**The task:** All records below are to be repeated precisely, with nothing added.

(Entries taken from a collection)
++++++++
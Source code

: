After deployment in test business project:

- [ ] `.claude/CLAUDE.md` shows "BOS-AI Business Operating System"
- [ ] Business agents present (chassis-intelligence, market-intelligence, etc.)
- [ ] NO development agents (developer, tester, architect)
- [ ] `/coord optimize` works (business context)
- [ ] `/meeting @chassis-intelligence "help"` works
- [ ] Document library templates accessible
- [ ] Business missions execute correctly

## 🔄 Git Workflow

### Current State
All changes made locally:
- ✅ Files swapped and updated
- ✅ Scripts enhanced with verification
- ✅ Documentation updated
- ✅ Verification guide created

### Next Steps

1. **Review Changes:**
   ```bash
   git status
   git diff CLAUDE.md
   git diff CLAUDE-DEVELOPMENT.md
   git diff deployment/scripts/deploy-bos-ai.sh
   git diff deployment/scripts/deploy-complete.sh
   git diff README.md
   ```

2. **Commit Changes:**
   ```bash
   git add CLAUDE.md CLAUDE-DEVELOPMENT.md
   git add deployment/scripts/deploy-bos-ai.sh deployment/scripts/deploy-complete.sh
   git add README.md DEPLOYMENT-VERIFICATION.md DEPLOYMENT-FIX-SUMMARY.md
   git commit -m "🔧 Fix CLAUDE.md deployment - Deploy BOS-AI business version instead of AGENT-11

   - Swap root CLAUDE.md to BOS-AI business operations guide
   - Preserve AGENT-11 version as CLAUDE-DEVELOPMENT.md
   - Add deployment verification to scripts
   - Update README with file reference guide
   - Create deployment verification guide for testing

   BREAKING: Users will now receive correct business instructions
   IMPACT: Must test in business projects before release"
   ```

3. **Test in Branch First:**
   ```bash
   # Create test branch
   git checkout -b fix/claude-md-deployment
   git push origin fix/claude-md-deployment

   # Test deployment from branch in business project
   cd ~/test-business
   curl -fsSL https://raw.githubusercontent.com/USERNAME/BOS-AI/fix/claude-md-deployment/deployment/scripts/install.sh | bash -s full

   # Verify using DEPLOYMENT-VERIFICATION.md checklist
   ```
++++++++
**Expected answer:**
Source code

:After deployment in test business project:

- [ ] `.claude/CLAUDE.md` shows "BOS-AI Business Operating System"
- [ ] Business agents present (chassis-intelligence, market-intelligence, etc.)
- [ ] NO development agents (developer, tester, architect)
- [ ] `/coord optimize` works (business context)
- [ ] `/meeting @chassis-intelligence "help"` works
- [ ] Document library templates accessible
- [ ] Business missions execute correctly

## 🔄 Git Workflow

### Current State
All changes made locally:
- ✅ Files swapped and updated
- ✅ Scripts enhanced with verification
- ✅ Documentation updated
- ✅ Verification guide created

### Next Steps

1. **Review Changes:**
   ```bash
   git status
   git diff CLAUDE.md
   git diff CLAUDE-DEVELOPMENT.md
   git diff deployment/scripts/deploy-bos-ai.sh
   git diff deployment/scripts/deploy-complete.sh
   git diff README.md
   ```

2. **Commit Changes:**
   ```bash
   git add CLAUDE.md CLAUDE-DEVELOPMENT.md
   git add deployment/scripts/deploy-bos-ai.sh deployment/scripts/deploy-complete.sh
   git add README.md DEPLOYMENT-VERIFICATION.md DEPLOYMENT-FIX-SUMMARY.md
   git commit -m "🔧 Fix CLAUDE.md deployment - Deploy BOS-AI business version instead of AGENT-11

   - Swap root CLAUDE.md to BOS-AI business operations guide
   - Preserve AGENT-11 version as CLAUDE-DEVELOPMENT.md
   - Add deployment verification to scripts
   - Update README with file reference guide
   - Create deployment verification guide for testing

   BREAKING: Users will now receive correct business instructions
   IMPACT: Must test in business projects before release"
   ```

3. **Test in Branch First:**
   ```bash
   # Create test branch
   git checkout -b fix/claude-md-deployment
   git push origin fix/claude-md-deployment

   # Test deployment from branch in business project
   cd ~/test-business
   curl -fsSL https://raw.githubusercontent.com/USERNAME/BOS-AI/fix/claude-md-deployment/deployment/scripts/install.sh | bash -s full

   # Verify using DEPLOYMENT-VERIFICATION.md checklist
   ```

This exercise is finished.